● **Action item**
Please retype all of the data below, word for word.

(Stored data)
■ ■ ■

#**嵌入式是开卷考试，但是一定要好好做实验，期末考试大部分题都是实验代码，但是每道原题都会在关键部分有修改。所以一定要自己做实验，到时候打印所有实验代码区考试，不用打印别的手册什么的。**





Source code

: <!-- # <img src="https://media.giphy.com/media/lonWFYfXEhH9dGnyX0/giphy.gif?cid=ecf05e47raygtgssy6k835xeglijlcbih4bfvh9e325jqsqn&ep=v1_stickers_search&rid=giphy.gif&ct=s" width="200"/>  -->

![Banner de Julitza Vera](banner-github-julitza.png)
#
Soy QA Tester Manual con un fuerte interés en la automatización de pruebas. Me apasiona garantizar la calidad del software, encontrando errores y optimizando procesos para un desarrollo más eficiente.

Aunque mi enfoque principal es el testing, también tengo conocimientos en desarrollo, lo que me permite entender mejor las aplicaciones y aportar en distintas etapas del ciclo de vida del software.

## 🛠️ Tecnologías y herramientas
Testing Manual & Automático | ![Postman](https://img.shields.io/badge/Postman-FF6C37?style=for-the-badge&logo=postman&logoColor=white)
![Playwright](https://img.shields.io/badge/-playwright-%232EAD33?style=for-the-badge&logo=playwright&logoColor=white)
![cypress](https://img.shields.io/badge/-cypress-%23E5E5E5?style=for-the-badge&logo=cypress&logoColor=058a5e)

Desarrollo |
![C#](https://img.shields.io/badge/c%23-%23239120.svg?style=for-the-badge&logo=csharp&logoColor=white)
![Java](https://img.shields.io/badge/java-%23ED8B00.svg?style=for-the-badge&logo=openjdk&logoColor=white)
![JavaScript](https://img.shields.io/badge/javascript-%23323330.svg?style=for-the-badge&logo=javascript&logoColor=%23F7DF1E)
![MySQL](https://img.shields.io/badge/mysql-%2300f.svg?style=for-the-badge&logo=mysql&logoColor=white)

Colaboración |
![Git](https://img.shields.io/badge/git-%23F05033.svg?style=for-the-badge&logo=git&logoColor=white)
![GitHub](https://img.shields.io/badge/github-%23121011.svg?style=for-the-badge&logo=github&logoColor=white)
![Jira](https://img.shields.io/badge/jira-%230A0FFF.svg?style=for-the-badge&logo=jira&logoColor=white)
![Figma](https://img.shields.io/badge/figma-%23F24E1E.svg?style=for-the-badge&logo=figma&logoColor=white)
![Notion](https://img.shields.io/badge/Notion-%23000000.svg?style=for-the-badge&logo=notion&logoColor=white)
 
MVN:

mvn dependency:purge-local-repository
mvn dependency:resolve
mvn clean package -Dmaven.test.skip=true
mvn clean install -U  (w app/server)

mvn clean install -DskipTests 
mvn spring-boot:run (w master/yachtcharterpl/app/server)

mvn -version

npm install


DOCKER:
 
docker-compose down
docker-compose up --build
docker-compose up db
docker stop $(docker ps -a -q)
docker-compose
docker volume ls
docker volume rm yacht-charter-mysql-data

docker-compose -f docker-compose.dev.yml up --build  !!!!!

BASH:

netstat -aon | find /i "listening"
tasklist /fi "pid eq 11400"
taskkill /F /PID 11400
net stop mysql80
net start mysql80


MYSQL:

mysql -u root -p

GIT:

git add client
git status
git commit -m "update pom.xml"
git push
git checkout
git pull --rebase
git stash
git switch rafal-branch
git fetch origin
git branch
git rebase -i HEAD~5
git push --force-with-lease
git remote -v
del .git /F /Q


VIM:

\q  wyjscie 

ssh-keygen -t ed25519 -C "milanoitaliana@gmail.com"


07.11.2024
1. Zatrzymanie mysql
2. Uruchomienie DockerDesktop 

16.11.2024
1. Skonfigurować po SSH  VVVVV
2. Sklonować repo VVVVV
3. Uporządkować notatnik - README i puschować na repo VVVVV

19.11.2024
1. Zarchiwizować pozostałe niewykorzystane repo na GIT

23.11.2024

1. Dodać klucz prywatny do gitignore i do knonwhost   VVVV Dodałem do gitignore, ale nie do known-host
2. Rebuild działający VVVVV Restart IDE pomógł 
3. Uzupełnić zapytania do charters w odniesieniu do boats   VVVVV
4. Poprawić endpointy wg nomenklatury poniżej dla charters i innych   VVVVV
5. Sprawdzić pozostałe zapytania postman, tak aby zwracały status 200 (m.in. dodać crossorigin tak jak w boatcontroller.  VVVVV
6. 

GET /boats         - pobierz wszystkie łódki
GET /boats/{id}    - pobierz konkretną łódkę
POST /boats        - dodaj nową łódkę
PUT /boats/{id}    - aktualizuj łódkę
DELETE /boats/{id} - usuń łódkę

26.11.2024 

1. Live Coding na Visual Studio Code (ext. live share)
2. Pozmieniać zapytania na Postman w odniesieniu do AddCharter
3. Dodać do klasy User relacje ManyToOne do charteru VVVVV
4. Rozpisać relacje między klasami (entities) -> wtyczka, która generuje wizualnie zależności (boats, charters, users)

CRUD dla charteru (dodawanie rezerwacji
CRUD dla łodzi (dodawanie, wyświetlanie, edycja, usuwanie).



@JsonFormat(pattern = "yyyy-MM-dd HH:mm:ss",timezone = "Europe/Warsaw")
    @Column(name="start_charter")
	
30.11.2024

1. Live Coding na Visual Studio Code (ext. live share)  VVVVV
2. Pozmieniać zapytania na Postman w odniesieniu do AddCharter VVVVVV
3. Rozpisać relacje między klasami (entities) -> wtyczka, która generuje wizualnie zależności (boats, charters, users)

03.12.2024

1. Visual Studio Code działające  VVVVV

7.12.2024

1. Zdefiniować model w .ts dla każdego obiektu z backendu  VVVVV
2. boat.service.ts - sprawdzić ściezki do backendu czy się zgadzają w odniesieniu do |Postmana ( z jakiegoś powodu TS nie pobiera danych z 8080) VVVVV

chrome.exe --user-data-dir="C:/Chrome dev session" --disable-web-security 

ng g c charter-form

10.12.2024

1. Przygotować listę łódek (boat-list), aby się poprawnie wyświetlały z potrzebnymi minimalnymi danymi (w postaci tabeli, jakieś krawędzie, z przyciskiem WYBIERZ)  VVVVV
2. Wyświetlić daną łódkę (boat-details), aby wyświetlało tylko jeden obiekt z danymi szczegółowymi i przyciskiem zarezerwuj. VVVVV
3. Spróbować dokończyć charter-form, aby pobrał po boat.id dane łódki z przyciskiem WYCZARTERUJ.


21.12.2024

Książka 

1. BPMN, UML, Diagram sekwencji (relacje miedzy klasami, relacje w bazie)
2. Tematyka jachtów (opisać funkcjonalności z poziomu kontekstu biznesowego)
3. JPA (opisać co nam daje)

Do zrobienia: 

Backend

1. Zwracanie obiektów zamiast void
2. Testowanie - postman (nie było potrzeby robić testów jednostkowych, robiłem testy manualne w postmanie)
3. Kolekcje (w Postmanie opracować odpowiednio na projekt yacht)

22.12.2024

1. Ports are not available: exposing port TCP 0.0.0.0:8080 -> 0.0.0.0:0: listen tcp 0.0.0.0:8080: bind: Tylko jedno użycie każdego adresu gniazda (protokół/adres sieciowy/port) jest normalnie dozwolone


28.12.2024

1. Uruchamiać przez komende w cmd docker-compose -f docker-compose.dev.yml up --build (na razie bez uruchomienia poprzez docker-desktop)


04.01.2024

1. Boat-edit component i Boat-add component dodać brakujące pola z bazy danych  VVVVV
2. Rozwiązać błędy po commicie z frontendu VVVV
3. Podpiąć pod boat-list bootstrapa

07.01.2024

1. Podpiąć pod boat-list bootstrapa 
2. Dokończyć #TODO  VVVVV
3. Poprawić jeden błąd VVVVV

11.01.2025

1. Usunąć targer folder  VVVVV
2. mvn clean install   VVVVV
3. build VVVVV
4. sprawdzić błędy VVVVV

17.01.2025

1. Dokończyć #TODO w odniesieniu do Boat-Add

■ ■ ■

● **Answer area**
#**嵌入式是开卷考试，但是一定要好好做实验，期末考试大部分题都是实验代码，但是每道原题都会在关键部分有修改。所以一定要自己做实验，到时候打印所有实验代码区考试，不用打印别的手册什么的。**





Source code

: <!-- # <img src="https://media.giphy.com/media/lonWFYfXEhH9dGnyX0/giphy.gif?cid=ecf05e47raygtgssy6k835xeglijlcbih4bfvh9e325jqsqn&ep=v1_stickers_search&rid=giphy.gif&ct=s" width="200"/>  -->

![Banner de Julitza Vera](banner-github-julitza.png)
#
Soy QA Tester Manual con un fuerte interés en la automatización de pruebas. Me apasiona garantizar la calidad del software, encontrando errores y optimizando procesos para un desarrollo más eficiente.

Aunque mi enfoque principal es el testing, también tengo conocimientos en desarrollo, lo que me permite entender mejor las aplicaciones y aportar en distintas etapas del ciclo de vida del software.

## 🛠️ Tecnologías y herramientas
Testing Manual & Automático | ![Postman](https://img.shields.io/badge/Postman-FF6C37?style=for-the-badge&logo=postman&logoColor=white)
![Playwright](https://img.shields.io/badge/-playwright-%232EAD33?style=for-the-badge&logo=playwright&logoColor=white)
![cypress](https://img.shields.io/badge/-cypress-%23E5E5E5?style=for-the-badge&logo=cypress&logoColor=058a5e)

Desarrollo |
![C#](https://img.shields.io/badge/c%23-%23239120.svg?style=for-the-badge&logo=csharp&logoColor=white)
![Java](https://img.shields.io/badge/java-%23ED8B00.svg?style=for-the-badge&logo=openjdk&logoColor=white)
![JavaScript](https://img.shields.io/badge/javascript-%23323330.svg?style=for-the-badge&logo=javascript&logoColor=%23F7DF1E)
![MySQL](https://img.shields.io/badge/mysql-%2300f.svg?style=for-the-badge&logo=mysql&logoColor=white)

Colaboración |
![Git](https://img.shields.io/badge/git-%23F05033.svg?style=for-the-badge&logo=git&logoColor=white)
![GitHub](https://img.shields.io/badge/github-%23121011.svg?style=for-the-badge&logo=github&logoColor=white)
![Jira](https://img.shields.io/badge/jira-%230A0FFF.svg?style=for-the-badge&logo=jira&logoColor=white)
![Figma](https://img.shields.io/badge/figma-%23F24E1E.svg?style=for-the-badge&logo=figma&logoColor=white)
![Notion](https://img.shields.io/badge/Notion-%23000000.svg?style=for-the-badge&logo=notion&logoColor=white)
 
MVN:

mvn dependency:purge-local-repository
mvn dependency:resolve
mvn clean package -Dmaven.test.skip=true
mvn clean install -U  (w app/server)

mvn clean install -DskipTests 
mvn spring-boot:run (w master/yachtcharterpl/app/server)

mvn -version

npm install


DOCKER:
 
docker-compose down
docker-compose up --build
docker-compose up db
docker stop $(docker ps -a -q)
docker-compose
docker volume ls
docker volume rm yacht-charter-mysql-data

docker-compose -f docker-compose.dev.yml up --build  !!!!!

BASH:

netstat -aon | find /i "listening"
tasklist /fi "pid eq 11400"
taskkill /F /PID 11400
net stop mysql80
net start mysql80


MYSQL:

mysql -u root -p

GIT:

git add client
git status
git commit -m "update pom.xml"
git push
git checkout
git pull --rebase
git stash
git switch rafal-branch
git fetch origin
git branch
git rebase -i HEAD~5
git push --force-with-lease
git remote -v
del .git /F /Q


VIM:

\q  wyjscie 

ssh-keygen -t ed25519 -C "milanoitaliana@gmail.com"


07.11.2024
1. Zatrzymanie mysql
2. Uruchomienie DockerDesktop 

16.11.2024
1. Skonfigurować po SSH  VVVVV
2. Sklonować repo VVVVV
3. Uporządkować notatnik - README i puschować na repo VVVVV

19.11.2024
1. Zarchiwizować pozostałe niewykorzystane repo na GIT

23.11.2024

1. Dodać klucz prywatny do gitignore i do knonwhost   VVVV Dodałem do gitignore, ale nie do known-host
2. Rebuild działający VVVVV Restart IDE pomógł 
3. Uzupełnić zapytania do charters w odniesieniu do boats   VVVVV
4. Poprawić endpointy wg nomenklatury poniżej dla charters i innych   VVVVV
5. Sprawdzić pozostałe zapytania postman, tak aby zwracały status 200 (m.in. dodać crossorigin tak jak w boatcontroller.  VVVVV
6. 

GET /boats         - pobierz wszystkie łódki
GET /boats/{id}    - pobierz konkretną łódkę
POST /boats        - dodaj nową łódkę
PUT /boats/{id}    - aktualizuj łódkę
DELETE /boats/{id} - usuń łódkę

26.11.2024 

1. Live Coding na Visual Studio Code (ext. live share)
2. Pozmieniać zapytania na Postman w odniesieniu do AddCharter
3. Dodać do klasy User relacje ManyToOne do charteru VVVVV
4. Rozpisać relacje między klasami (entities) -> wtyczka, która generuje wizualnie zależności (boats, charters, users)

CRUD dla charteru (dodawanie rezerwacji
CRUD dla łodzi (dodawanie, wyświetlanie, edycja, usuwanie).



@JsonFormat(pattern = "yyyy-MM-dd HH:mm:ss",timezone = "Europe/Warsaw")
    @Column(name="start_charter")
	
30.11.2024

1. Live Coding na Visual Studio Code (ext. live share)  VVVVV
2. Pozmieniać zapytania na Postman w odniesieniu do AddCharter VVVVVV
3. Rozpisać relacje między klasami (entities) -> wtyczka, która generuje wizualnie zależności (boats, charters, users)

03.12.2024

1. Visual Studio Code działające  VVVVV

7.12.2024

1. Zdefiniować model w .ts dla każdego obiektu z backendu  VVVVV
2. boat.service.ts - sprawdzić ściezki do backendu czy się zgadzają w odniesieniu do |Postmana ( z jakiegoś powodu TS nie pobiera danych z 8080) VVVVV

chrome.exe --user-data-dir="C:/Chrome dev session" --disable-web-security 

ng g c charter-form

10.12.2024

1. Przygotować listę łódek (boat-list), aby się poprawnie wyświetlały z potrzebnymi minimalnymi danymi (w postaci tabeli, jakieś krawędzie, z przyciskiem WYBIERZ)  VVVVV
2. Wyświetlić daną łódkę (boat-details), aby wyświetlało tylko jeden obiekt z danymi szczegółowymi i przyciskiem zarezerwuj. VVVVV
3. Spróbować dokończyć charter-form, aby pobrał po boat.id dane łódki z przyciskiem WYCZARTERUJ.


21.12.2024

Książka 

1. BPMN, UML, Diagram sekwencji (relacje miedzy klasami, relacje w bazie)
2. Tematyka jachtów (opisać funkcjonalności z poziomu kontekstu biznesowego)
3. JPA (opisać co nam daje)

Do zrobienia: 

Backend

1. Zwracanie obiektów zamiast void
2. Testowanie - postman (nie było potrzeby robić testów jednostkowych, robiłem testy manualne w postmanie)
3. Kolekcje (w Postmanie opracować odpowiednio na projekt yacht)

22.12.2024

1. Ports are not available: exposing port TCP 0.0.0.0:8080 -> 0.0.0.0:0: listen tcp 0.0.0.0:8080: bind: Tylko jedno użycie każdego adresu gniazda (protokół/adres sieciowy/port) jest normalnie dozwolone


28.12.2024

1. Uruchamiać przez komende w cmd docker-compose -f docker-compose.dev.yml up --build (na razie bez uruchomienia poprzez docker-desktop)


04.01.2024

1. Boat-edit component i Boat-add component dodać brakujące pola z bazy danych  VVVVV
2. Rozwiązać błędy po commicie z frontendu VVVV
3. Podpiąć pod boat-list bootstrapa

07.01.2024

1. Podpiąć pod boat-list bootstrapa 
2. Dokończyć #TODO  VVVVV
3. Poprawić jeden błąd VVVVV

11.01.2025

1. Usunąć targer folder  VVVVV
2. mvn clean install   VVVVV
3. build VVVVV
4. sprawdzić błędy VVVVV

17.01.2025

1. Dokończyć #TODO w odniesieniu do Boat-Add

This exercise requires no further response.